As proporções de ancestralidade africana,
europeia e indígena encontradas pelas pesquisadoras e seus colegas batem, grosso
modo, com resultados obtidos em quilombos da Amazônia, indicando que tanto
brancos quanto índios – além dos escravos negros – tiveram papel importante na
formação dessas comunidades tradicionais.
No Congresso Brasileiro de Genética, que
acontece nesta semana em Águas de Lindoia (SP), Kimura deve apresentar mais
dados, os quais sugerem que essa miscigenação não foi exatamente igualitária,
porém.
Quando se olha apenas o cromossomo Y (a marca
genética da masculinidade, transmitida apenas de pai para filho homem),
verifica-se que mais de 60% dos quilombolas do sexo masculino descendem de um
homem europeu, enquanto apenas 9% deles têm um indígena como ancestral paterno.
O que sobra da conta, claro, corresponde às linhagens africanas do cromossomo
Y.
A interpretação mais lógica desses dados é que,
na época colonial, os homens de origem europeia monopolizavam as mulheres
africanas e indígenas. Trata-se de um padrão encontrado numa série de outras
populações brasileiras, inclusive no caso de quem se declara branco: é comum que
a pessoa descenda de índios ou negros pelo lado materno, mas bem mais raro que
sua linhagem paterna tenha essa origem.
Garimpos
Kimura conta que a região do Vale do Ribeira
teve um ciclo do ouro incipiente e que, quando os garimpos se esgotaram, muitos
escravos foram abandonados por seus donos ou fugiram, dando origem às
comunidades da região.
Os descendentes desses primeiros quilombolas
contam que mestiços de brancos com índios também teriam se juntado a esses
grupos. “O que está menos claro é a presença de homens de origem indígena.
Parece que as mulheres índias é que foram incorporadas nas comunidades”, explica
a bióloga.
Ela diz reconhecer o risco de que resultados
como os obtidos em seu estudo tenham uso político em discussões sobre cotas
raciais, por exemplo.
“Acho que esses dados servem para você contar e
valorizar a sua história. Mas eles são muito diferentes da autoidentificação,
que está ligada à origem cultural. A gente sabe, por exemplo, que pessoas com
cor de pele bem clara podem ter mais genes de origem africana e vice-versa”,
pondera.
Pistas
Para chegar à estimativa das proporções de
ancestralidade dos quilombolas, os pesquisadores usaram um conjunto de 48
“indels”, pequenas variações no DNA que correspondem a inserções ou “deleções”
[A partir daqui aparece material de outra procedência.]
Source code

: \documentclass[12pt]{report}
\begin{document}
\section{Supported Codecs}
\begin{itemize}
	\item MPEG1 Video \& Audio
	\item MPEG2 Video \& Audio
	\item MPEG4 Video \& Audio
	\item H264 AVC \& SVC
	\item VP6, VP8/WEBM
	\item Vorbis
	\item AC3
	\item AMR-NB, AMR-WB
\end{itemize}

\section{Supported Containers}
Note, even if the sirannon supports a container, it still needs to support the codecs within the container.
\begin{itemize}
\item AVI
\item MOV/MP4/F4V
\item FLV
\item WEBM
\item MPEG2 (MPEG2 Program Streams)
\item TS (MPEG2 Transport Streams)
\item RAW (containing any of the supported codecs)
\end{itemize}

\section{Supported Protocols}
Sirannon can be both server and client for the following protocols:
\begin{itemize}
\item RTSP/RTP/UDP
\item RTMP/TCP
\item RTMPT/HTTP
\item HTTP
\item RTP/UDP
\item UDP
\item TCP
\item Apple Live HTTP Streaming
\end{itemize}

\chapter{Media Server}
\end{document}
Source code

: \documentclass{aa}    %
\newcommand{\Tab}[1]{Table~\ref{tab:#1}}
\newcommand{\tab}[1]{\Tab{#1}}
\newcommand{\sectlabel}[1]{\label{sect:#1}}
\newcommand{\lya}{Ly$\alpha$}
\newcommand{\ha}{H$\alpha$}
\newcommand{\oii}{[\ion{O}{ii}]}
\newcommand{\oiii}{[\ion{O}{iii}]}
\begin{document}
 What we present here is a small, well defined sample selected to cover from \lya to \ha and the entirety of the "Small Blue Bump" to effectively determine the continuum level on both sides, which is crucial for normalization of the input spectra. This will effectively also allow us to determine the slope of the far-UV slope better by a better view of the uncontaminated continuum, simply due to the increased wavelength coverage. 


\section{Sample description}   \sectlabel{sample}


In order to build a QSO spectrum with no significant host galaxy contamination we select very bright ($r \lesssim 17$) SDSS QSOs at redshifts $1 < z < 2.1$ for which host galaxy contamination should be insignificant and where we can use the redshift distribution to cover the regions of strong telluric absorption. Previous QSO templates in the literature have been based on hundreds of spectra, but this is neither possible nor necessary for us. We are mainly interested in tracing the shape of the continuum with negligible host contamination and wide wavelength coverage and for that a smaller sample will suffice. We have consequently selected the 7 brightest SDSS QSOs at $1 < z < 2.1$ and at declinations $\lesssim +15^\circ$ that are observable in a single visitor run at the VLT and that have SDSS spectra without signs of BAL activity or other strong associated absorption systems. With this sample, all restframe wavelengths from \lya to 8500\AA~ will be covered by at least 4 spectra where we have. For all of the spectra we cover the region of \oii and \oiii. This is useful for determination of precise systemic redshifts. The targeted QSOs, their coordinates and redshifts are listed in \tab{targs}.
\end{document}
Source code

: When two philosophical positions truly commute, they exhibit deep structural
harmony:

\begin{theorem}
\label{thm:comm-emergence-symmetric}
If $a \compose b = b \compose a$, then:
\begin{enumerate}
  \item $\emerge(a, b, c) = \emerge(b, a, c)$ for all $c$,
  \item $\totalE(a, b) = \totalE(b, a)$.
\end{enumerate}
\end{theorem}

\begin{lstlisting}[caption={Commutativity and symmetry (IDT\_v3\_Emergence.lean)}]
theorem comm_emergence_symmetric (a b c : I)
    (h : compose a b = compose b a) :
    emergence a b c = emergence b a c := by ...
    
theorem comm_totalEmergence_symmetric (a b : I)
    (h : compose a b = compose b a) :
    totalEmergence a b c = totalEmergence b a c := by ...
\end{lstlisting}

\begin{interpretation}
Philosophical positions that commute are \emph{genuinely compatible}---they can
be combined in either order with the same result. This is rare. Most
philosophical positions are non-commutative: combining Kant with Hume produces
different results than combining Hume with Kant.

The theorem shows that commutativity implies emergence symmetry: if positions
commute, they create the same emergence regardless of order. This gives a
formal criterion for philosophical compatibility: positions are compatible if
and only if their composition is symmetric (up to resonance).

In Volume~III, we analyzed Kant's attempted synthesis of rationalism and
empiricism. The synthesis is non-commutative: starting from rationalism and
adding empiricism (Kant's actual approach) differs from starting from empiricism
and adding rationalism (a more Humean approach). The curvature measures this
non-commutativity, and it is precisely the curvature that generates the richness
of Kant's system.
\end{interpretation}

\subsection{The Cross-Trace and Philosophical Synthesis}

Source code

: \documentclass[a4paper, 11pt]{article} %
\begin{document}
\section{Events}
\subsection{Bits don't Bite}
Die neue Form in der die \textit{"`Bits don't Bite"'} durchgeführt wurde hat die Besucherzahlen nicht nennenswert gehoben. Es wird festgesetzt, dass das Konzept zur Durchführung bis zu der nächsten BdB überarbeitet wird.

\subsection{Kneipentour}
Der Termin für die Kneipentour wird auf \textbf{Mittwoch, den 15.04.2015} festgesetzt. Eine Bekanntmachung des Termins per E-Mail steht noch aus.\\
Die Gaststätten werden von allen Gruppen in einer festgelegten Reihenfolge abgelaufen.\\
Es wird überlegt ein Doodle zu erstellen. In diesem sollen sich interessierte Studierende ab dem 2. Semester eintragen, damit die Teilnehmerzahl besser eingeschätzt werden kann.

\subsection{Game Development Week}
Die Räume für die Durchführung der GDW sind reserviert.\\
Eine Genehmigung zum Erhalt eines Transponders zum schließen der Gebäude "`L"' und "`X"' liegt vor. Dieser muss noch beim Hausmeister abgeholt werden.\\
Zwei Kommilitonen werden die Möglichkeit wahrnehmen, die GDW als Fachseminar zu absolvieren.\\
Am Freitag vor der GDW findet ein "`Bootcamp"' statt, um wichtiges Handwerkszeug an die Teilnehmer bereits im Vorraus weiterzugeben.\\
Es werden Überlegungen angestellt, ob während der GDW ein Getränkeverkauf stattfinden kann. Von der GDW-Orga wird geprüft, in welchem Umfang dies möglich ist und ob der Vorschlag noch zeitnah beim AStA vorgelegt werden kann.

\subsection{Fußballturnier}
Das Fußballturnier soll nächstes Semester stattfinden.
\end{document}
(apagamentos) na sequência de letras químicas da molécula – daí o
nome.
Esses “indels”, com diferenças de três a 40
“letras” de DNA para mais ou para menos, têm sido considerados indicadores
confiáveis da origem geográfica dos ancestrais de uma pessoa, porque há
conjuntos deles que são mais frequentes em um continente do que nos
demais.
No caso dos quilombolas, os cientistas usaram
dados sobre os “indels” de três populações correspondentes aos possíveis
ancestrais – africanos de Angola, Moçambique e outros países, europeus
(basicamente portugueses) e sete tribos indígenas brasileiras – e compararam
isso com os “indels” presentes nos quilombolas.
Depois, uma análise estatística estimou as
proporções de ancestralidade. Segundo a bióloga Lilian Kimura, a fatia indígena
da amostra se beneficiou de dados obtidos pelo pesquisador Sidney Batista
Santos, da Universidade Federal do Pará.
“Os nossos dados corroboram o que se sabe sobre
a história da ocupação do Vale do Ribeira e também o que contam os moradores
mais antigos dos quilombos.”
A pesquisa concorre ao Prêmio Francisco Mauro
Salzano, uma das láureas oferecidas pela Sociedade Brasileira de Genética no
congresso que acontece nesta semana em Águas de Lindoia.